Well he is marketing guy,the presentation I linked was done by the chief architect,Mike Butler. Who do you think knows better?
Note also that it was said that it was average figure. This means performance can be equal or better to CMP (so yes 1.8x applies) or 1.5x or even lower in some corner cases. It all depends on micro benchmark used. What matters is an average and it is 80% (of dual core CMP approach).
or it means that on average the second core gives 80% when looking across many benchmarks. which makes sense to me because its talking about die size and power in the same sentence. why say 80% perf when your comparing one module to 2 cores, it makes more sense that the extra core costs less area than a traditional core and uses less space.
EDIT
btw if the second core is really that weak then it means single threaded stuff should be very strong.
Because the whole presentation was about a module and not about a single core running on it.... You can even see it,it's so painfully obvious.
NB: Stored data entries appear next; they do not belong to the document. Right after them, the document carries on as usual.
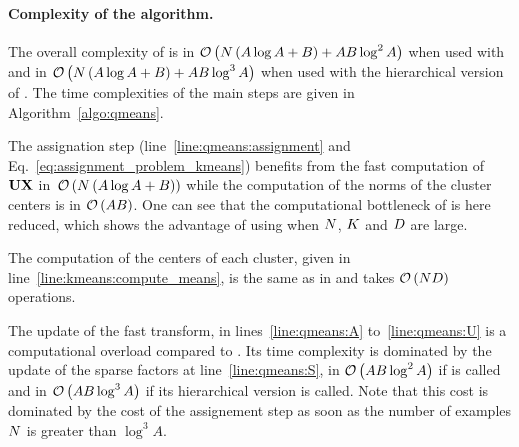 %

\paragraph{Complexity of the \qkmeans algorithm.} The overall complexity of \qkmeans is in $\mathcal{O}\left (N\left(A\log A+B\right ) + AB \log^2 A\right )$ when used with \palm and in $\mathcal{O}\left (N\left(A\log A+B\right ) + AB \log^3 A\right )$ when used with the hierarchical version of \palm. The time complexities of the main steps are given in Algorithm~\ref{algo:qmeans}. 

The assignation step (line~\ref{line:qmeans:assignment} and Eq.~\eqref{eq:assignment_problem_kmeans}) benefits from the fast computation of ${\mathbf{U}} {\mathbf{X}}$ in~$\mathcal{O}\left (N\left(A\log A+B\right )\right )$ while the computation of the norms of the cluster centers is in $\mathcal{O}\left (AB\right )$.
One can see that the computational bottleneck of \kmeans is here reduced, which shows the advantage of using \qkmeans when $N$, $K$ and $D$ are large.

The computation of the centers of each cluster, given in line~\ref{line:kmeans:compute_means}, is the same as in \kmeans and takes $\mathcal{O}\left (ND\right )$ operations.

The update of the fast transform, in lines~\ref{line:qmeans:A} to~\ref{line:qmeans:U} is a computational overload compared to \kmeans. 
Its time complexity is dominated by the update of the sparse factors at line~\ref{line:qmeans:S}, in $\mathcal{O}\left (AB \log^2 A\right )$ if \palm is called and in $\mathcal{O}\left (AB \log^3 A\right )$ if its hierarchical version is called. 
Note that this cost is dominated by the cost of the assignement step as soon as the number of examples $N$ is greater than $\log^3 A$.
It talks about 2 hardware execution threads,the good predicatbility of their performance(which they estimate to be 80% of the "old" CMP dual core approach). Read the first bullet point: "What it(:module) is? A monolithic dual core building block that supports two threads of execution" Then at the end: "Customer benefits: Estimated average of 80% of CMP performance(this is 2 cores by the way) with much less die area and power" .It clearly speaks about the module since the module now has much less die are than 2 cores done CMP way.
edit: sorry for bold parts,I just had to point out the obvious in the slide since it somehow escapes you guys.
edit no2:
Single thread should be definitely stronger when running alone on the module,similar goes for SB and Nehalem. The difference is that this single thread should be a lot stronger than a single thread of SB (not directly compared but compared when both run on isolation on their respective cores/modules).Quote:
Originally Posted by Manicdan
SB sees 0-30% speedup with SMT on. Bulldozer module sees around 1.6x speedup on average.This tells us that there is no erratic behavior with module approach and that is at least predictable. You can expect 10-15% better single thread result than what you would get from multicore scaled result.
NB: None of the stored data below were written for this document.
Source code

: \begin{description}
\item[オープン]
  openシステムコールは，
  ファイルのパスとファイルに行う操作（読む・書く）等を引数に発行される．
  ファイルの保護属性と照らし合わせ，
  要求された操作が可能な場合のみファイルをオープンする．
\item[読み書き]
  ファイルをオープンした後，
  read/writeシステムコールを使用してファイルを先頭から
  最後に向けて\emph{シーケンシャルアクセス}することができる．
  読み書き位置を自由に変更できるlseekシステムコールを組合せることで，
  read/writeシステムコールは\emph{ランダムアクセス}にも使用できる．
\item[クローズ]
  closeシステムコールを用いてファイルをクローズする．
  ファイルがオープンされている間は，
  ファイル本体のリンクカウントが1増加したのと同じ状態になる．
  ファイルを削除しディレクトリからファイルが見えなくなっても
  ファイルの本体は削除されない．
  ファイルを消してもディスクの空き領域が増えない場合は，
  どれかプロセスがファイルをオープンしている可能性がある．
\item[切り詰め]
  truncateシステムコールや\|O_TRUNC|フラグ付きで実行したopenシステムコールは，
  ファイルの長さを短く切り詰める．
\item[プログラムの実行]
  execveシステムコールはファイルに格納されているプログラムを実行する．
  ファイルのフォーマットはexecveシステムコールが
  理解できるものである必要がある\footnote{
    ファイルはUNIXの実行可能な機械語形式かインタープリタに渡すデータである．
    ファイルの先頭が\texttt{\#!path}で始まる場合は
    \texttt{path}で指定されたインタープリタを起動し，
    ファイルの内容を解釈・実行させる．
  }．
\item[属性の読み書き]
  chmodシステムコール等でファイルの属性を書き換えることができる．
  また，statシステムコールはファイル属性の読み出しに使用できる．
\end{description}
The question is : is that single core running on a module alone still noticeably faster than K10 core? If it isn't than multicore result will be a lot less better and you won't see 33% better scores over Thuban at similar clock. You may see 10-20% better ,depending on application. Maybe even less than that (as cinebench indicates-no better than Thuban ...).
This again?
I can hardly wait to hear the kind of arguing that will ensue when they subtract the FP unit out of the module and send all the FP/SIMD work to the GPU. How many cores will it have then?
i tried to get clarity on what the 80% was because its clearly confusing people,
i got an answer, and i trust that answer until we are told it was a mistake.